Whichever lines of the entries hold the word "isEmpty" should be identified and copied.

▶ [Saved data entries]
#####
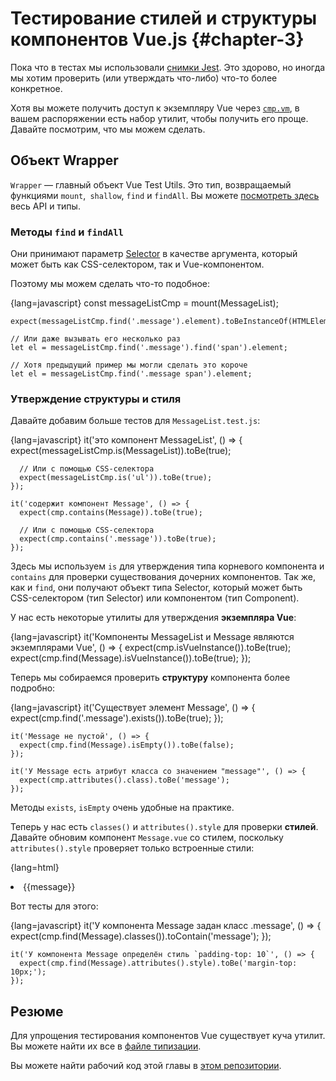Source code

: # Тестирование стилей и структуры компонентов Vue.js {#chapter-3}

Пока что в тестах мы использовали [снимки Jest](https://facebook.github.io/jest/docs/snapshot-testing.html). Это здорово, но иногда мы хотим проверить (или утверждать что-либо) что-то более конкретное.

Хотя вы можете получить доступ к экземпляру Vue через [`cmp.vm`](https://github.com/alexjoverm/vue-testing-series/blob/master/test/MessageList.test.js#L17), в вашем распоряжении есть набор утилит, чтобы получить его проще. Давайте посмотрим, что мы можем сделать.

## Объект Wrapper

`Wrapper` — главный объект Vue Test Utils. Это тип, возвращаемый функциями `mount`,` shallow`, `find` и `findAll`. Вы можете [посмотреть здесь](https://github.com/vuejs/vue-test-utils/blob/v1.0.0-beta.27/packages/test-utils/types/index.d.ts) весь API и типы.

### Методы `find` и `findAll`

Они принимают параметр [Selector](https://github.com/vuejs/vue-test-utils/blob/v1.0.0-beta.27/packages/test-utils/types/index.d.ts#L92) в качестве аргумента, который может быть как CSS-селектором, так и Vue-компонентом.

Поэтому мы можем сделать что-то подобное:

{lang=javascript}
    const messageListCmp = mount(MessageList);

    expect(messageListCmp.find('.message').element).toBeInstanceOf(HTMLElement);

    // Или даже вызывать его несколько раз
    let el = messageListCmp.find('.message').find('span').element;

    // Хотя предыдущий пример мы могли сделать это короче
    let el = messageListCmp.find('.message span').element;

### Утверждение структуры и стиля

Давайте добавим больше тестов для `MessageList.test.js`:

{lang=javascript}
    it('это компонент MessageList', () => {
      expect(messageListCmp.is(MessageList)).toBe(true);

      // Или с помощью CSS-селектора
      expect(messageListCmp.is('ul')).toBe(true);
    });

    it('содержит компонент Message', () => {
      expect(cmp.contains(Message)).toBe(true);

      // Или с помощью CSS-селектора
      expect(cmp.contains('.message')).toBe(true);
    });

Здесь мы используем `is` для утверждения типа корневого компонента и `contains` для проверки существования дочерних компонентов. Так же, как и `find`, они получают объект типа Selector, который может быть CSS-селектором (тип Selector) или компонентом (тип Component).

У нас есть некоторые утилиты для утверждения **экземпляра Vue**:

{lang=javascript}
    it('Компоненты MessageList и Message являются экземплярами Vue', () => {
      expect(cmp.isVueInstance()).toBe(true);
      expect(cmp.find(Message).isVueInstance()).toBe(true);
    });

Теперь мы собираемся проверить **структуру** компонента более подробно:

{lang=javascript}
    it('Существует элемент Message', () => {
      expect(cmp.find('.message').exists()).toBe(true);
    });

    it('Message не пустой', () => {
      expect(cmp.find(Message).isEmpty()).toBe(false);
    });

    it('У Message есть атрибут класса со значением "message"', () => {
      expect(cmp.attributes().class).toBe('message');
    });

Методы `exists`, `isEmpty` очень удобные на практике.

Теперь у нас есть `classes()` и `attributes().style` для проверки **стилей**. Давайте обновим компонент `Message.vue` со стилем, поскольку `attributes().style` проверяет только встроенные стили:

{lang=html}
    <li style="margin-top: 10px" class="message">{{message}}</li>

Вот тесты для этого:

{lang=javascript}
    it('У компонента Message задан класс .message', () => {
      expect(cmp.find(Message).classes()).toContain('message');
    });

    it('У компонента Message определён стиль `padding-top: 10`', () => {
      expect(cmp.find(Message).attributes().style).toBe('margin-top: 10px;');
    });

## Резюме

Для упрощения тестирования компонентов Vue существует куча утилит. Вы можете найти их все в [файле типизации](https://github.com/vuejs/vue-test-utils/blob/v1.0.0-beta.27/packages/test-utils/types/index.d.ts).

Вы можете найти рабочий код этой главы в [этом репозитории](https://github.com/alexjoverm/vue-testing-series/blob/Test-Styles-and-Structure-in-Vue-js-and-Jest/test/MessageList.test.js).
#####
▶ [Your solution]
      expect(cmp.find(Message).isEmpty()).toBe(false);
Методы `exists`, `isEmpty` очень удобные на практике.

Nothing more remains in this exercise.